TASK INSTRUCTIONS —
Would you copy each line of the records that includes the word "johnny"?

Records drawn from a dataset —
#####

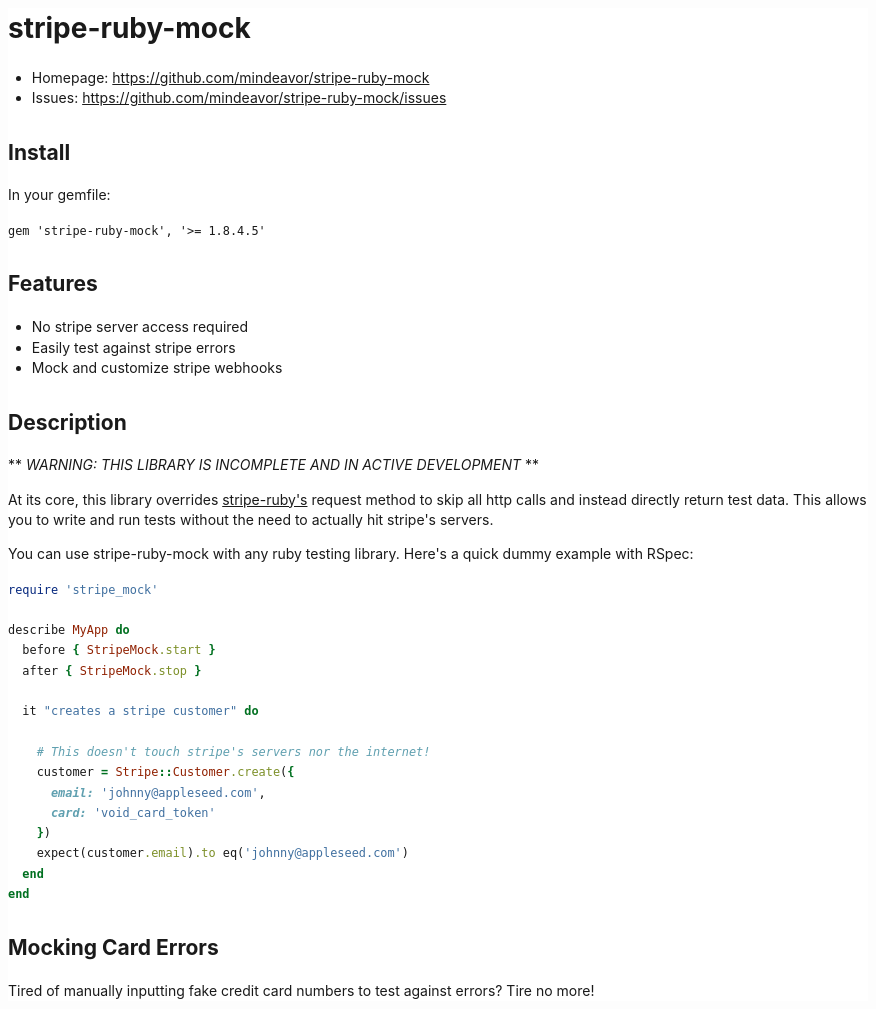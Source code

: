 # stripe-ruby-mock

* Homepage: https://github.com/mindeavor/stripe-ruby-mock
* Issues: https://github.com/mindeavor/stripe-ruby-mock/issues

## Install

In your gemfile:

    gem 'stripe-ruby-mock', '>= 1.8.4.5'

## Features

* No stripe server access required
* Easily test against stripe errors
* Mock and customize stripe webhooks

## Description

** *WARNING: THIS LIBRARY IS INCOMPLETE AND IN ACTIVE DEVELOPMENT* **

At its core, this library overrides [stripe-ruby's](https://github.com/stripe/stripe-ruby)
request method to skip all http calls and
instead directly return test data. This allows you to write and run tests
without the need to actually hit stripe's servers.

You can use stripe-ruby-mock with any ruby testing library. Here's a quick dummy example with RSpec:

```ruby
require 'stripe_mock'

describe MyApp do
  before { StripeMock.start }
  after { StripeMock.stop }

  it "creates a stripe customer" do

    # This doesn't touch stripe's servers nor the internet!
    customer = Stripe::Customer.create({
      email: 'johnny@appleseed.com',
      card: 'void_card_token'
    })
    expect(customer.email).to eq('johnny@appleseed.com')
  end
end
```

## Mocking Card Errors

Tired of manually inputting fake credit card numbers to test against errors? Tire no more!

#####

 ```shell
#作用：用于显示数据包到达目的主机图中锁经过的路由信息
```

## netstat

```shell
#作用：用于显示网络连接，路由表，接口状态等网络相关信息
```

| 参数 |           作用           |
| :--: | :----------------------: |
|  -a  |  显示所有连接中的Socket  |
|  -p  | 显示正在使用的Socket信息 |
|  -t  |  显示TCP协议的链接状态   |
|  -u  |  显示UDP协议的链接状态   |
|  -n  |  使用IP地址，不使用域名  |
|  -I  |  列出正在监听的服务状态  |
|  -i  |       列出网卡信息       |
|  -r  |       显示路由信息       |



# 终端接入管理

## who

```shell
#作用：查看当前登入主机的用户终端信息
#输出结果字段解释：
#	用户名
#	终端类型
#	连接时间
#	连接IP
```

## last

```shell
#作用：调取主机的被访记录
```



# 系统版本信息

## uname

#####

WRITTEN RESPONSE —
      email: 'johnny@appleseed.com',
    expect(customer.email).to eq('johnny@appleseed.com')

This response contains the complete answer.